→ **INSTRUCTIONS FOR THE TASK**
The word "smithy" marks the lines to report; pull each of them from the listing.

→ **GIVEN DATA**
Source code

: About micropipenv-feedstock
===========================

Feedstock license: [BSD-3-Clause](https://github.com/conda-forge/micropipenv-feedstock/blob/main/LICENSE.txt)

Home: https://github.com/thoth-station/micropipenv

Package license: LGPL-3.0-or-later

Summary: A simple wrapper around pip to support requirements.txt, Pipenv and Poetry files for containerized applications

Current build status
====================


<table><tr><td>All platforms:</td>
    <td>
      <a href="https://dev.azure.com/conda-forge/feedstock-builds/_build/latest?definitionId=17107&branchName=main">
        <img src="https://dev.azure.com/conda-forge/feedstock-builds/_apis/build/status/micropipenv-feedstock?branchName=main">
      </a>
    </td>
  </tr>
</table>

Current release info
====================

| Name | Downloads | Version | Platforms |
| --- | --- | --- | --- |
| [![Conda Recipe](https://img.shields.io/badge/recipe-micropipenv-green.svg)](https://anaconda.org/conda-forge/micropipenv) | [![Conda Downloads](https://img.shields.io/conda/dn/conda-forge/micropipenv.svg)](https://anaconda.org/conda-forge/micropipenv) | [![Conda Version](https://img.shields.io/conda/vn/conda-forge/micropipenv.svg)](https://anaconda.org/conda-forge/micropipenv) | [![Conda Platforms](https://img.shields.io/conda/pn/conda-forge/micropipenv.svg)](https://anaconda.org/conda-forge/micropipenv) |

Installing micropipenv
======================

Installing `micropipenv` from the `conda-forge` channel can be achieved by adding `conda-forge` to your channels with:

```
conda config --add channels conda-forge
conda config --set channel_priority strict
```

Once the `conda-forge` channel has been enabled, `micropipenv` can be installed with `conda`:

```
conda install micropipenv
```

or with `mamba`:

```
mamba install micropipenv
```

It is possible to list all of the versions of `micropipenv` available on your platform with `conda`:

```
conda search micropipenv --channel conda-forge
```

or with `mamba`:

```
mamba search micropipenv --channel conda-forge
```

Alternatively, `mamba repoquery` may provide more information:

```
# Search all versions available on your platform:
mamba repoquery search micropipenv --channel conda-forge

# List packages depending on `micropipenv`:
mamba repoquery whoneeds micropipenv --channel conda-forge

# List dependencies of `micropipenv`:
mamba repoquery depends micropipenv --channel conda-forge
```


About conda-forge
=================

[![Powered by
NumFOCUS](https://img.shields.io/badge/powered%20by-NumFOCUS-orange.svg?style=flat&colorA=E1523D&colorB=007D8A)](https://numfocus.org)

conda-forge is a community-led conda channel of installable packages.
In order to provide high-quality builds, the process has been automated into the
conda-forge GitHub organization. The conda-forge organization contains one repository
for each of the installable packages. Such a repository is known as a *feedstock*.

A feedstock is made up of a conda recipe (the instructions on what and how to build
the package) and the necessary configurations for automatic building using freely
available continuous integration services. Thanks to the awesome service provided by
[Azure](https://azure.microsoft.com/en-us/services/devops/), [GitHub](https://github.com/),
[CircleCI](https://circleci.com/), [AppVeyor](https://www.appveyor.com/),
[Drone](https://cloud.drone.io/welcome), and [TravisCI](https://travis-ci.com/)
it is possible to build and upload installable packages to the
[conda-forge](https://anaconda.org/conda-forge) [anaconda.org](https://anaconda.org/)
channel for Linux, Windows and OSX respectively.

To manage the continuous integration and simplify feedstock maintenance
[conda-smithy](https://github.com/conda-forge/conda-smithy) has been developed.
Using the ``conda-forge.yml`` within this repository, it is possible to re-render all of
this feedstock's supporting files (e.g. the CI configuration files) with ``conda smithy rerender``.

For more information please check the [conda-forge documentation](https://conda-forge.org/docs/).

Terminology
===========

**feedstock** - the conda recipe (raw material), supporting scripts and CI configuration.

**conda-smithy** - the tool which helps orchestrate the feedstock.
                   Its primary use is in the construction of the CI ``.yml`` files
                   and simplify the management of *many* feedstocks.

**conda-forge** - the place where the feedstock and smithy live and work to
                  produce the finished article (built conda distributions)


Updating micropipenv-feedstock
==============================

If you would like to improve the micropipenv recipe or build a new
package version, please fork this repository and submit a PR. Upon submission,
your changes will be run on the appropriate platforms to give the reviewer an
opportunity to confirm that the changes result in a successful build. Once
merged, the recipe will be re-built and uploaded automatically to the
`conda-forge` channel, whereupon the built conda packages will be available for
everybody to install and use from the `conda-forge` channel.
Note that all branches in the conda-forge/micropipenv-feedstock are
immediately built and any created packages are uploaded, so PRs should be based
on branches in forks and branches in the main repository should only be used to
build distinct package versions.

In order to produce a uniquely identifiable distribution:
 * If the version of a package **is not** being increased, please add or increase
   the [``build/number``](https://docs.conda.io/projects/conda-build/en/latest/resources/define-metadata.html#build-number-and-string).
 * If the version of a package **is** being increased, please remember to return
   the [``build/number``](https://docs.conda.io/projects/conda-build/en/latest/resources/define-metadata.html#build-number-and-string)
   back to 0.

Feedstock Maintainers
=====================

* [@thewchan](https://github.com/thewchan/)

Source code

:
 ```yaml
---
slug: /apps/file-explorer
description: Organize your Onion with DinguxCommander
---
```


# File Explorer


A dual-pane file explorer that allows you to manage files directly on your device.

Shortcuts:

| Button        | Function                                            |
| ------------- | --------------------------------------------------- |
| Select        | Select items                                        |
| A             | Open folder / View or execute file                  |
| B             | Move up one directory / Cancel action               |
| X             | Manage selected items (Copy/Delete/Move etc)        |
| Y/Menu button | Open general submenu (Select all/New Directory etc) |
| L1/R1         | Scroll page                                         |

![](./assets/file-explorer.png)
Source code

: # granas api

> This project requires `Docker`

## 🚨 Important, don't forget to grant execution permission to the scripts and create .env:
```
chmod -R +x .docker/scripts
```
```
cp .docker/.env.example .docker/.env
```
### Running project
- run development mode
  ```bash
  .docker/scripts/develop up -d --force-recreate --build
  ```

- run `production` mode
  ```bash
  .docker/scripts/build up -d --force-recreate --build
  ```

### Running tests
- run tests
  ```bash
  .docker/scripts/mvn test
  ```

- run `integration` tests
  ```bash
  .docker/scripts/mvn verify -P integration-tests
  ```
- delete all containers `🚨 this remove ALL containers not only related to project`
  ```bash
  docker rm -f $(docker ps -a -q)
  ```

→ **ANSWER TO THIS EXERCISE**
[conda-smithy](https://github.com/conda-forge/conda-smithy) has been developed.
this feedstock's supporting files (e.g. the CI configuration files) with ``conda smithy rerender``.
**conda-smithy** - the tool which helps orchestrate the feedstock.
**conda-forge** - the place where the feedstock and smithy live and work to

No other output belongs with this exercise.